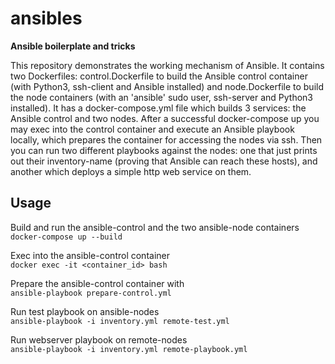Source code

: # ansibles

**Ansible boilerplate and tricks**  

This repository demonstrates the working mechanism of Ansible. It contains two Dockerfiles: control.Dockerfile to build the Ansible control container (with Python3, ssh-client and Ansible installed) and node.Dockerfile to build the node containers (with an 'ansible' sudo user, ssh-server and Python3 installed). It has a docker-compose.yml file which builds 3 services: the Ansible control and two nodes. After a successful docker-compose up you may exec into the control container and execute an Ansible playbook locally, which prepares the container for accessing the nodes via ssh. Then you can run two different playbooks against the nodes: one that just prints out their inventory-name (proving that Ansible can reach these hosts), and another which deploys a simple http web service on them.  

## Usage

Build and run the ansible-control and the two ansible-node containers  
`docker-compose up --build`  

Exec into the ansible-control container  
`docker exec -it <container_id> bash`  

Prepare the ansible-control container with  
`ansible-playbook prepare-control.yml`  

Run test playbook on ansible-nodes  
`ansible-playbook -i inventory.yml remote-test.yml`  

Run webserver playbook on remote-nodes  
`ansible-playbook -i inventory.yml remote-playbook.yml`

————

◆ Aim of the task
Give the listing again word for word, without its images.

◆ Result for this exercise
Source code

: # ansibles

**Ansible boilerplate and tricks**  

This repository demonstrates the working mechanism of Ansible. It contains two Dockerfiles: control.Dockerfile to build the Ansible control container (with Python3, ssh-client and Ansible installed) and node.Dockerfile to build the node containers (with an 'ansible' sudo user, ssh-server and Python3 installed). It has a docker-compose.yml file which builds 3 services: the Ansible control and two nodes. After a successful docker-compose up you may exec into the control container and execute an Ansible playbook locally, which prepares the container for accessing the nodes via ssh. Then you can run two different playbooks against the nodes: one that just prints out their inventory-name (proving that Ansible can reach these hosts), and another which deploys a simple http web service on them.  

## Usage

Build and run the ansible-control and the two ansible-node containers  
`docker-compose up --build`  

Exec into the ansible-control container  
`docker exec -it <container_id> bash`  

Prepare the ansible-control container with  
`ansible-playbook prepare-control.yml`  

Run test playbook on ansible-nodes  
`ansible-playbook -i inventory.yml remote-test.yml`  

Run webserver playbook on remote-nodes  
`ansible-playbook -i inventory.yml remote-playbook.yml`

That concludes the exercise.